Il bonus bebè spetta a tutte le famiglie per ogni singolo figlio nato o adottato tra il 1° gennaio 2015 e il 31 dicembre 2017. La domanda deve essere presentata dal genitore (o adottante o affidatario) in possesso sei seguenti requisiti:

  • ISEE familiare non superiore a 25.000 euro annui per ottenere l’assegno da 80 euro al mese; ISEE non superiore a 7.000 euro annui per ottenere l’assegno da 160 euro al mese;
  • Residenza in Italia e convivenza con il figlio;
  • Cittadinanza italiana o europea.
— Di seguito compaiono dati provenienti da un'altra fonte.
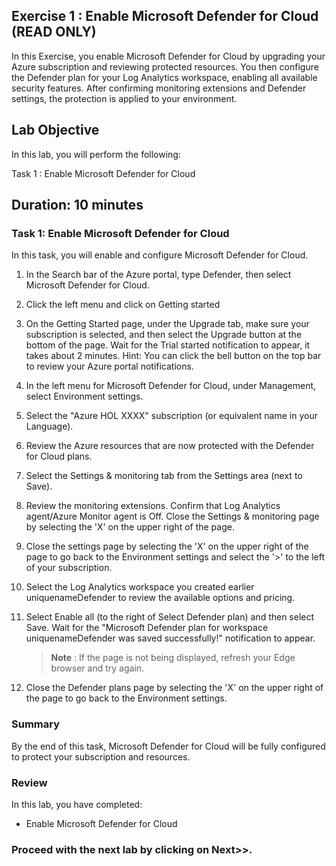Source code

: ## Exercise 1 : Enable Microsoft Defender for Cloud (READ ONLY)

In this Exercise, you enable Microsoft Defender for Cloud by upgrading your Azure subscription and reviewing protected resources. You then configure the Defender plan for your Log Analytics workspace, enabling all available security features. After confirming monitoring extensions and Defender settings, the protection is applied to your environment. 


## Lab Objective

In this lab, you will perform the following:

Task 1 : Enable Microsoft Defender for Cloud

## Duration: 10 minutes

### Task 1: Enable Microsoft Defender for Cloud

In this task, you will enable and configure Microsoft Defender for Cloud.

1. In the Search bar of the Azure portal, type Defender, then select Microsoft Defender for Cloud.

1. Click the left menu and click on Getting started

1. On the Getting Started page, under the Upgrade tab, make sure your subscription is selected, and then select the Upgrade button at the bottom of the page. Wait for the Trial started notification to appear, it takes about 2 minutes. Hint: You can click the bell button on the top bar to review your Azure portal notifications.

1. In the left menu for Microsoft Defender for Cloud, under Management, select Environment settings.

1. Select the "Azure HOL XXXX" subscription (or equivalent name in your Language).

1. Review the Azure resources that are now protected with the Defender for Cloud plans.

1. Select the Settings & monitoring tab from the Settings area (next to Save).

1. Review the monitoring extensions. Confirm that Log Analytics agent/Azure Monitor agent is Off. Close the Settings & monitoring page by selecting the 'X' on the upper right of the page.

1. Close the settings page by selecting the 'X' on the upper right of the page to go back to the Environment settings and select the '>' to the left of your subscription.

1. Select the Log Analytics workspace you created earlier uniquenameDefender to review the available options and pricing.

1. Select Enable all (to the right of Select Defender plan) and then select Save. Wait for the "Microsoft Defender plan for workspace uniquenameDefender was saved successfully!" notification to appear.

   >**Note** : If the page is not being displayed, refresh your Edge browser and try again.

1. Close the Defender plans page by selecting the 'X' on the upper right of the page to go back to the Environment settings.

### Summary 
By the end of this task, Microsoft Defender for Cloud will be fully configured to protect your subscription and resources.

### Review

In this lab, you have completed:

- Enable Microsoft Defender for Cloud

### Proceed with the next lab by clicking on Next>>.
Gli stranieri extracomunitari ne hanno diritto se in possesso del permesso di soggiorno.

Richiesta

Per richiedere il bonus bebè per i nati 2015, nati 2016 e nati 2017, la domanda va fatta entro 90 giorni dalla nascita del bambino (o adozione o affidamento). La domanda deve essere presentata all’INPS direttamente dal richiedente ma, se minorenne o incapace, va presentata dal genitore o dal legale rappresentante.

Il modulo per la richiesta va presentato online, tramite:

  1. Patronati e CAF;
  2. Call center INPS al numero 803.164 da fisso o 06 164.164 da mobile;
  3. Sito internet INPS andando su Servizi Online > Servizi per il cittadino > Autenticazione con PIN (occorre quindi essere in possesso di PIN INPS) > Invio domande di prestazioni a sostegno del reddito > Assegno di natalità – Bonus bebè.

Documenti

Per inviare la domanda bonus bebè occorrono:

  • Modello ISEE (che può essere richiesto presso un CAF);
  • Documento di identità;
  • Codice fiscale;
    Permesso di soggiorno: Gli extracomunitari devono inserire nella domanda anche gli estremi del permesso di soggiorno.

Dopo aver inviato la domanda, puoi consultare lo stato di lavorazione della stessa tramite il sito INPS al seguente percorso: Servizi per il cittadino > Autenticazione con PIN. Quindi clicca su Invio domande di prestazioni a sostegno del reddito, vai su Assegno di natalità – Bonus bebè > Consultazione domande > Documenti correlati.

Esempio

Tuo figlio é nato il 9 gennaio 2017. Riceverai il bonus a partire dal 5 luglio 2017 e il primo assegno sarà di importo pari a 80 euro + 480 euro (80 x 6 mesi di arretrati).

Il pagamento dell’assegno non è una tantum ma avviene mensilmente: 80 euro al mese se hai un ISEE non superiore a 25.000 euro annui e 160 euro al mese se hai un ISEE non superiore a 7.000 euro annui.

Inoltre per il bonus bebè INPS non ci sono graduatorie (rispetto a quanto succede con gli aiuti comunali): il bonus viene erogato a tutti gli aventi diritto, nei limiti massimi stanziati ogni anno dal governo.

Più di un figlio

Il bonus bebè può essere richiesto per il primo, il secondo figlio, eccetera. Se quindi l’anno scorso hai avuto un bimbo e quest’anno ne hai avuto un altro, puoi fare richiesta del bonus bebè anche per il secondo figlio: alla fine percepirai due bonus bebè distinti erogati insieme dallo Stato. Stessa cosa nel caso tu abbia partorito due gemelli.